Device according to claim 7, wherein the fuel injection time calculation means includes a rich/lean determination means which sequentially determines whether the engine is driven in a rich state or in a lean state based on the oxygen density detected by the oxygen density detection means, and a correction quantity determination means which sequentially determines the correction quantity corresponding to a determination result of the rich/lean determination means so as to approximate the air-fuel ratio of the engine to the predetermined value.

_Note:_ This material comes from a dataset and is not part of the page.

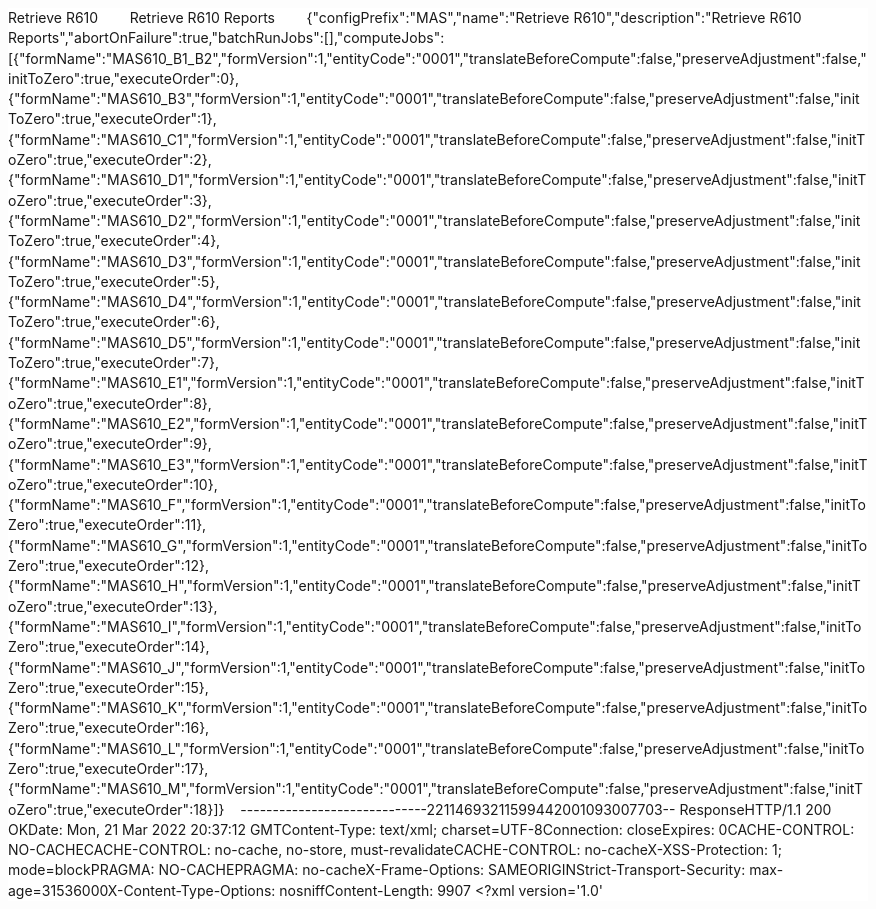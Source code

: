 <name>Retrieve R610</name>        <description>Retrieve R610 Reports</description>        <content>{"configPrefix":"MAS","name":"Retrieve R610","description":"Retrieve R610 Reports","abortOnFailure":true,"batchRunJobs":[],"computeJobs":[{"formName":"MAS610\_B1\_B2","formVersion":1,"entityCode":"0001","translateBeforeCompute":false,"preserveAdjustment":false,"initToZero":true,"executeOrder":0},{"formName":"MAS610\_B3","formVersion":1,"entityCode":"0001","translateBeforeCompute":false,"preserveAdjustment":false,"initToZero":true,"executeOrder":1},{"formName":"MAS610\_C1","formVersion":1,"entityCode":"0001","translateBeforeCompute":false,"preserveAdjustment":false,"initToZero":true,"executeOrder":2},{"formName":"MAS610\_D1","formVersion":1,"entityCode":"0001","translateBeforeCompute":false,"preserveAdjustment":false,"initToZero":true,"executeOrder":3},{"formName":"MAS610\_D2","formVersion":1,"entityCode":"0001","translateBeforeCompute":false,"preserveAdjustment":false,"initToZero":true,"executeOrder":4},{"formName":"MAS610\_D3","formVersion":1,"entityCode":"0001","translateBeforeCompute":false,"preserveAdjustment":false,"initToZero":true,"executeOrder":5},{"formName":"MAS610\_D4","formVersion":1,"entityCode":"0001","translateBeforeCompute":false,"preserveAdjustment":false,"initToZero":true,"executeOrder":6},{"formName":"MAS610\_D5","formVersion":1,"entityCode":"0001","translateBeforeCompute":false,"preserveAdjustment":false,"initToZero":true,"executeOrder":7},{"formName":"MAS610\_E1","formVersion":1,"entityCode":"0001","translateBeforeCompute":false,"preserveAdjustment":false,"initToZero":true,"executeOrder":8},{"formName":"MAS610\_E2","formVersion":1,"entityCode":"0001","translateBeforeCompute":false,"preserveAdjustment":false,"initToZero":true,"executeOrder":9},{"formName":"MAS610\_E3","formVersion":1,"entityCode":"0001","translateBeforeCompute":false,"preserveAdjustment":false,"initToZero":true,"executeOrder":10},{"formName":"MAS610\_F","formVersion":1,"entityCode":"0001","translateBeforeCompute":false,"preserveAdjustment":false,"initToZero":true,"executeOrder":11},{"formName":"MAS610\_G","formVersion":1,"entityCode":"0001","translateBeforeCompute":false,"preserveAdjustment":false,"initToZero":true,"executeOrder":12},{"formName":"MAS610\_H","formVersion":1,"entityCode":"0001","translateBeforeCompute":false,"preserveAdjustment":false,"initToZero":true,"executeOrder":13},{"formName":"MAS610\_I","formVersion":1,"entityCode":"0001","translateBeforeCompute":false,"preserveAdjustment":false,"initToZero":true,"executeOrder":14},{"formName":"MAS610\_J","formVersion":1,"entityCode":"0001","translateBeforeCompute":false,"preserveAdjustment":false,"initToZero":true,"executeOrder":15},{"formName":"MAS610\_K","formVersion":1,"entityCode":"0001","translateBeforeCompute":false,"preserveAdjustment":false,"initToZero":true,"executeOrder":16},{"formName":"MAS610\_L","formVersion":1,"entityCode":"0001","translateBeforeCompute":false,"preserveAdjustment":false,"initToZero":true,"executeOrder":17},{"formName":"MAS610\_M","formVersion":1,"entityCode":"0001","translateBeforeCompute":false,"preserveAdjustment":false,"initToZero":true,"executeOrder":18}]}</content>    </item></ExecutionGroupDto>-----------------------------22114693211599442001093007703-- ResponseHTTP/1.1 200 OKDate: Mon, 21 Mar 2022 20:37:12 GMTContent-Type: text/xml; charset=UTF-8Connection: closeExpires: 0CACHE-CONTROL: NO-CACHECACHE-CONTROL: no-cache, no-store, must-revalidateCACHE-CONTROL: no-cacheX-XSS-Protection: 1; mode=blockPRAGMA: NO-CACHEPRAGMA: no-cacheX-Frame-Options: SAMEORIGINStrict-Transport-Security: max-age=31536000X-Content-Type-Options: nosniffContent-Length: 9907 <?xml version='1.0'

Device according to one of the claims 6 to 8, wherein the control device further includes an operation state detection means which detects an operation state of the engine, and an injection-time basic-value calculation means which calculates a basic value of the fuel injection time for injecting the fuel to the engine based on the operation state of the engine, and the fuel injection time calculation means calculates the fuel injection time for injecting the fuel to the engine based on the basic value calculated by the injection-time basic-value calculation means and the correction quantity.
Device according to claim 9, wherein the operation state detection means includes
a crank angle sensor which detects a rotational speed of the engine, and an intake pressure sensor which detects an intake pressure of an air-fuel mixture in the engine.